Sgt Geoff Maddams is in the middle on the back row
Geoff kept the letter throughout his time in captivity, and it also survived the so-called "death march" he was sent on towards the end of the war. The retreating Germans forced PoWs to head west and thousands of prisoners died on the marches, but Geoff was one of the lucky ones, and he was eventually liberated by US army.
Bob, 68, still has the letter, and it inspired him to make the visit to Poland earlier this year.
"To hold the actual letter my grandmother sent to her son 80-plus years ago feels amazing. You can't get that with an email," he said.
Of the hundreds of PoW camps in Poland, Lamsdorf is the only one still there, and it has been turned into a museum.

The camp at Lamsdorf today
Eight decades after the war ended, Bob made a visit to Lamsdorf, and documented the trip in a film.
"How many people get the chance to walk in their dad's PoW footsteps? It was something I felt I just had to do," he said.
"Very little of the original camp remains but there are watch towers and barbed wire fences, which really fire up your imagination. It was haunting and ghostly to walk round.
"I wanted to tell a story that was both personal and universal.
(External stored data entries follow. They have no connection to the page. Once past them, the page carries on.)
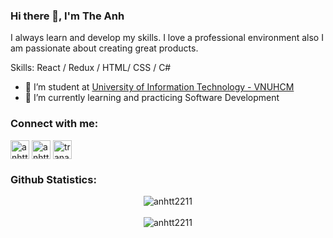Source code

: ### Hi there 👋, I'm The Anh
I always learn and develop my skills. I love a professional environment also I am passionate about creating great products.

Skills: React / Redux / HTML/ CSS / C#

- 🔭 I’m student at [University of Information Technology - VNUHCM](https://en.uit.edu.vn/overview-vnuhcm-university-information-technology)
- 🌱 I’m currently learning and practicing Software Development 

<h3 align="left">Connect with me:</h3>
<p align="left">
<a href="https://github.com/anhtt2211" target="blank"><img align="center" src="https://image.flaticon.com/icons/png/512/733/733553.png" alt="anhtt2211" height="30"/></a>
<a href="https://fb.com/trananh2211" target="blank"><img align="center" src="https://image.flaticon.com/icons/png/512/733/733549.png" alt="anhtt2211" height="30"/></a>
<a href="mailto:trananh22112001@gmail.com" target="blank"><img align="center" src="https://image.flaticon.com/icons/png/512/732/732200.png" alt="trananh22112001@gmail.com" height="30"/></a>
</p>

<h3 align="left">Github Statistics:</h3>
<p align="center"> <img align="center" src="https://github-readme-stats.vercel.app/api/top-langs?username=anhtt2211&show_icons=true&locale=en&layout=compact" alt="anhtt2211" />
<br><br>
<img align="center" src="https://github-readme-stats.vercel.app/api?username=anhtt2211&show_icons=true&locale=en" alt="anhtt2211" />
</p>
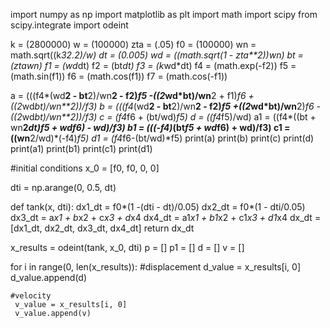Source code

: import numpy as np
import matplotlib as plt
import math
import scipy
from scipy.integrate import odeint

k = (2800000)
w = (100000)
zta = (.05)
f0 = (100000)
wn = math.sqrt((k*32.2)/w)
dt = (0.005)
wd = ((math.sqrt(1 - zta**2))*wn)
bt = (zta*wn)
f1 = (wd*dt)
f2 = (bt*dt)
f3 = (k*wd*dt)
f4 = (math.exp(-f2))
f5 = (math.sin(f1))
f6 = (math.cos(f1))
f7 = (math.cos(-f1))

a = (((f4*(wd**2 - bt**2)/wn**2 - f2)*f5 -((2*wd*bt)/wn**2 + f1)*f6 + ((2*wd*bt)/wn**2))/f3) 
b = (((f4*(wd**2 - bt**2)/wn**2 - f2)*f5 +((2*wd*bt)/wn**2)*f6 - ((2*wd*bt)/wn**2))/f3)
c = (f4*f6 + (bt/wd)*f5)
d = ((f4*f5)/wd)
a1 = ((f4*((bt + wn**2*dt)*f5 + wd*f6) - wd)/f3)
b1 = (((-f4)*(bt*f5 + wd*f6) + wd)/f3)
c1 = ((wn**2/wd)*(-f4)*f5)
d1 = (f4*f6-(bt/wd)*f5)
print(a)
print(b)
print(c)
print(d) 
print(a1)
print(b1)
print(c1)
print(d1)

#initial conditions
x_0 = [f0, f0, 0, 0]

dti = np.arange(0, 0.5, dt)

def tank(x, dti):
    dx1_dt = f0*(1 -(dti - dt)/0.05)
    dx2_dt = f0*(1 - dti/0.05)
    dx3_dt = a*x1 + b*x2 + c*x3 + d*x4
    dx4_dt = a1*x1 + b1*x2 + c1*x3 + d1*x4
    dx_dt = [dx1_dt, dx2_dt, dx3_dt, dx4_dt]
    return dx_dt

x_results = odeint(tank, x_0, dti)
p = []
p1 = []
d = []
v = []

for i in range(0, len(x_results)):
    #displacement
     d_value = x_results[i, 0]
     d_value.append(d)
    

    #velocity
     v_value = x_results[i, 0]
     v_value.append(v)
    
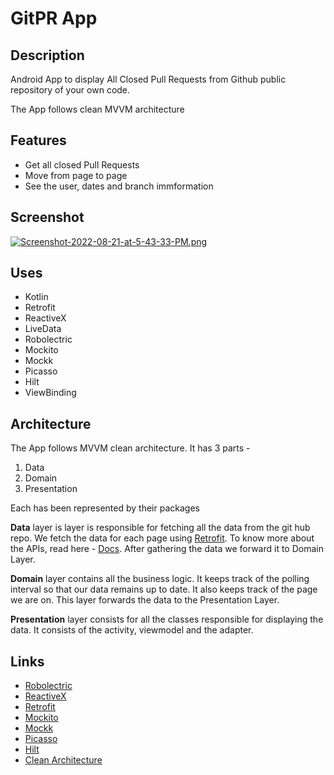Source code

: # GitPR App

## Description
Android App to display All Closed Pull Requests from Github public
repository of your own code.

The App follows clean MVVM architecture

## Features
- Get all closed Pull Requests
- Move from page to page
- See the user, dates and branch immformation

## Screenshot
[![Screenshot-2022-08-21-at-5-43-33-PM.png](https://i.postimg.cc/g0b4St4K/Screenshot-2022-08-21-at-5-43-33-PM.png)](https://postimg.cc/75XgbVFC)

## Uses
- Kotlin
- Retrofit
- ReactiveX
- LiveData
- Robolectric
- Mockito
- Mockk
- Picasso
- Hilt
- ViewBinding

## Architecture

The App follows MVVM clean architecture. It has 3 parts - 
1. Data
2. Domain
3. Presentation

Each has been represented by their packages

**Data** layer is layer is responsible for fetching all the data from the git hub repo. We fetch the data for each page using [Retrofit](https://square.github.io/retrofit/).
To know more about the APIs, read here - [Docs](https://developer.github.com/v3/). 
After gathering the data we forward it to Domain Layer. 

**Domain** layer contains all the business logic. It keeps track of the polling interval so that our data remains up to date. It also keeps track of the page we are on.
This layer forwards the data to the Presentation Layer.

**Presentation** layer consists for all the classes responsible for displaying the data. It consists of the activity, viewmodel and the adapter. 

## Links
- [Robolectric](http://robolectric.org/)
- [ReactiveX](https://reactivex.io/)
- [Retrofit](https://square.github.io/retrofit/)
- [Mockito](https://site.mockito.org/)
- [Mockk](https://mockk.io/)
- [Picasso](https://square.github.io/picasso/)
- [Hilt](https://dagger.dev/hilt/)
- [Clean Architecture](https://medium.com/android-dev-hacks/detailed-guide-on-android-clean-architecture-9eab262a9011)



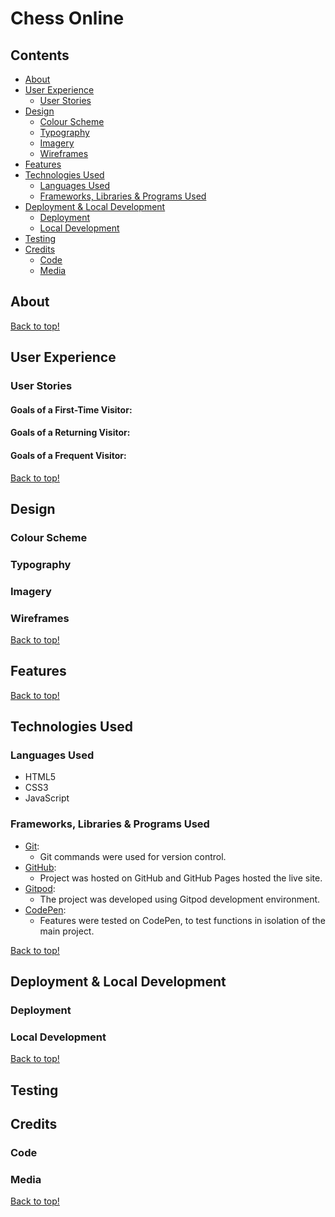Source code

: # Chess Online

## Contents
* [About](#about)
* [User Experience](#user-experience)
    * [User Stories](#user-stories)
* [Design](#design)
    * [Colour Scheme](#colour-scheme)
    * [Typography](#typography)
    * [Imagery](#imagery)
    * [Wireframes](#wireframes)
* [Features](#features)
* [Technologies Used](#technologies-used)
    * [Languages Used](#languages-used)
    * [Frameworks, Libraries & Programs Used](#frameworks-libraries--programs-used)
* [Deployment & Local Development](#deployment--local-development)
    * [Deployment](#deployment)
    * [Local Development](#local-development)
* [Testing](#testing)
* [Credits](#credits)
    * [Code](#code)
    * [Media](#media)

## About

[Back to top!](#chess-online)

## User Experience
### User Stories
#### Goals of a First-Time Visitor:


#### Goals of a Returning Visitor:


#### Goals of a Frequent Visitor:

[Back to top!](#chess-online)

## Design
### Colour Scheme


### Typography


### Imagery

### Wireframes


[Back to top!](#chess-online)

## Features

[Back to top!](#chess-online)

## Technologies Used
### Languages Used
- HTML5
- CSS3
- JavaScript

### Frameworks, Libraries & Programs Used
- [Git](https://git-scm.com/):
    - Git commands were used for version control.
- [GitHub](https://github.com/):
    - Project was hosted on GitHub and GitHub Pages hosted the live site.
- [Gitpod](https://www.gitpod.io/):
    - The project was developed using Gitpod development environment.
- [CodePen](https://codepen.io/):
    - Features were tested on CodePen, to test functions in isolation of the main project.


[Back to top!](#chess-online)

## Deployment & Local Development
### Deployment

### Local Development

[Back to top!](#chess-online)

## Testing

## Credits
### Code

### Media

[Back to top!](#chess-online)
Sadly, the message of the film is just as important in today's troubling times."
Remarkably, Bob credits the German pilot – Hans Autenreith, external, who was also aged 20 – as having saved his father's life.
Bob's reasoning is that had Geoff returned home safely that night, he would have been sent out on sortie after sortie until he was killed.
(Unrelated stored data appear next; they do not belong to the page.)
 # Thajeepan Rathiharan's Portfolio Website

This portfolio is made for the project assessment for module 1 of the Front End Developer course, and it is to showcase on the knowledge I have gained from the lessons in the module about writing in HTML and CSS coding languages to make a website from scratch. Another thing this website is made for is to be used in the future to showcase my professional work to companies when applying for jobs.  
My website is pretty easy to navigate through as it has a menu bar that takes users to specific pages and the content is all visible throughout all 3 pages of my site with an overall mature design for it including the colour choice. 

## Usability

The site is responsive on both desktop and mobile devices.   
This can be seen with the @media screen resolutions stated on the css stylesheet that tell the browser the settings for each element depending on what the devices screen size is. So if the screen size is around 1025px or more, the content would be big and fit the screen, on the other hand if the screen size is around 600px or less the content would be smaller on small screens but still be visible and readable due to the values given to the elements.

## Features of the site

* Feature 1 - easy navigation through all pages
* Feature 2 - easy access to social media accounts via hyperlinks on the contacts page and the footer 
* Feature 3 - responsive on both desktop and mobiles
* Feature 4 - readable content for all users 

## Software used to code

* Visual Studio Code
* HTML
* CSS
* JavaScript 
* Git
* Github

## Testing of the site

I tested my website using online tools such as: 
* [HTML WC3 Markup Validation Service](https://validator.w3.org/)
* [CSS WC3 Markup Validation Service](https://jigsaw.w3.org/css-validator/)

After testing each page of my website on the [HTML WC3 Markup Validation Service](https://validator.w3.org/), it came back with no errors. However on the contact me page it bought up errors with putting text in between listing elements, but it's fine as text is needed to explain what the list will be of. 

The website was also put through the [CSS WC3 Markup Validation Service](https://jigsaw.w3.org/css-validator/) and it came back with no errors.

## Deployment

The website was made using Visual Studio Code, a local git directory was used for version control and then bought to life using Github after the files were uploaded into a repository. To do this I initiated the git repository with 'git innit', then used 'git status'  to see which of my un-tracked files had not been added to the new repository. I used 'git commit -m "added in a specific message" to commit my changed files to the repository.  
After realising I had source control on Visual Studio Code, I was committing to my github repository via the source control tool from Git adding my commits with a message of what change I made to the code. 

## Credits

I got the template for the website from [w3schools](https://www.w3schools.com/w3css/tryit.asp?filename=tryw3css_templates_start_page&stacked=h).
Bob Maddams retraced his father's footsteps, 80 years on
Bob said he would love to make contact with the German's family.
"Shooting Dad down so that he saw out the rest of the war as a PoW saved his life that night and I wouldn't be here without him," he said.
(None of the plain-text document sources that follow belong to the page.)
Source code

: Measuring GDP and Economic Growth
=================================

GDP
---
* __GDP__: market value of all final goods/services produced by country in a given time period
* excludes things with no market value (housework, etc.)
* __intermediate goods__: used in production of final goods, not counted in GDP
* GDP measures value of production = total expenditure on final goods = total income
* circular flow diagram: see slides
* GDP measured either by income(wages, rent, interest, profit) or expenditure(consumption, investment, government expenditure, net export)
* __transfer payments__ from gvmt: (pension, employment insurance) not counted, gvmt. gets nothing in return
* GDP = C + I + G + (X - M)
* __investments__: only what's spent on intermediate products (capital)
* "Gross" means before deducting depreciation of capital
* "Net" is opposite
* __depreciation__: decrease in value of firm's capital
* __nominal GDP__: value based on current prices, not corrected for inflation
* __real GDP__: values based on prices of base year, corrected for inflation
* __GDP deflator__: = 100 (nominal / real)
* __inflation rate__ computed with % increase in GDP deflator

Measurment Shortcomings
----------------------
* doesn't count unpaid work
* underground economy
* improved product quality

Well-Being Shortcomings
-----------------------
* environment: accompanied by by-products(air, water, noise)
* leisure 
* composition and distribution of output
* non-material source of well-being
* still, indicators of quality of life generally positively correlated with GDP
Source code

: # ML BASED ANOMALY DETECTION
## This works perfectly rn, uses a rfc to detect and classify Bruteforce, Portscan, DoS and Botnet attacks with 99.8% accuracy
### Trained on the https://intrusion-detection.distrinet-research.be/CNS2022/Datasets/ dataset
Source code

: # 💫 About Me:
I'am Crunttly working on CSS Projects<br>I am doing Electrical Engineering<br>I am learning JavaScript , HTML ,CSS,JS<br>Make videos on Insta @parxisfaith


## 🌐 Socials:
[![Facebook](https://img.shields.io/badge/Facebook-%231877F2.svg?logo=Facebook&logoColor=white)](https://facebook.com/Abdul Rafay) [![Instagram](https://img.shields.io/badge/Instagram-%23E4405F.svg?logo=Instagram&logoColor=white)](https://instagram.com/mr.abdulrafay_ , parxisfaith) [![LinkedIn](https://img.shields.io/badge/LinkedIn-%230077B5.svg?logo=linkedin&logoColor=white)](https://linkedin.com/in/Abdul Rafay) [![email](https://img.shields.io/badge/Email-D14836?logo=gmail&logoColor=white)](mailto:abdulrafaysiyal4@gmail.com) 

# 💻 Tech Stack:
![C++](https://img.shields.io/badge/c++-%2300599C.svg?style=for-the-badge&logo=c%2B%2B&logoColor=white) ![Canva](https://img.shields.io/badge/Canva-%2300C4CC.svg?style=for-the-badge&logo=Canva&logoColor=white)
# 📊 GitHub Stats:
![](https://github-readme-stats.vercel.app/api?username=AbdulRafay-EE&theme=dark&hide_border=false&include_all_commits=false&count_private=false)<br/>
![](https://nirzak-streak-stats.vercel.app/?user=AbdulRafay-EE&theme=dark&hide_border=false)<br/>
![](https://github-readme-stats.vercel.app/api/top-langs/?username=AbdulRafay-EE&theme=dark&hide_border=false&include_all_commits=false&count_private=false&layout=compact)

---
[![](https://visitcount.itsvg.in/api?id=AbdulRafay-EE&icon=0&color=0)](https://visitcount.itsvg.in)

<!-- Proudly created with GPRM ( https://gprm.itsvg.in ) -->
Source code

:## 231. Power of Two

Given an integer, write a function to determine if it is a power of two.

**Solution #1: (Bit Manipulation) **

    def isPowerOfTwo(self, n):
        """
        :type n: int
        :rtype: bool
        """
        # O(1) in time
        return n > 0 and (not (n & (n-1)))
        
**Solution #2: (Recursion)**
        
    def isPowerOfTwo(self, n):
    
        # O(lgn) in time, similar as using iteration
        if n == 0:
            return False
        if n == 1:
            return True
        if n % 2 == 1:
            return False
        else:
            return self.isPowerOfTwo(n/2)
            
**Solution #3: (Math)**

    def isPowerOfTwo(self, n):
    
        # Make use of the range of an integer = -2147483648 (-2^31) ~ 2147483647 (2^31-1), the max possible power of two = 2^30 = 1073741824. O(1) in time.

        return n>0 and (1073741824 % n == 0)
Hans was also shot down during the war, and himself became a PoW.
After returning to Soviet-occupied Berlin after the conflict ended, he married Annaliesse. He died in 1996, aged 75 – nine years before Geoff.
In his film, Bob also visits International Bomber Command Centre in Lincoln, which has "a message that couldn't be more simple – recognition, remembrance and reconciliation", he said.
"I'd like to think that if Dad and Hans had met in their old age, they'd have agreed with that. Who knows? They may even have shared a pint or two.
"I don't know if Hans and Annaliesse had children, but I'd like to think they raised a family after the war. If so, perhaps there's someone out there, possibly in Germany, who's about my age and is also part of this story. If there is, I'd really like to meet them.
"And who knows? It could perhaps start with a letter."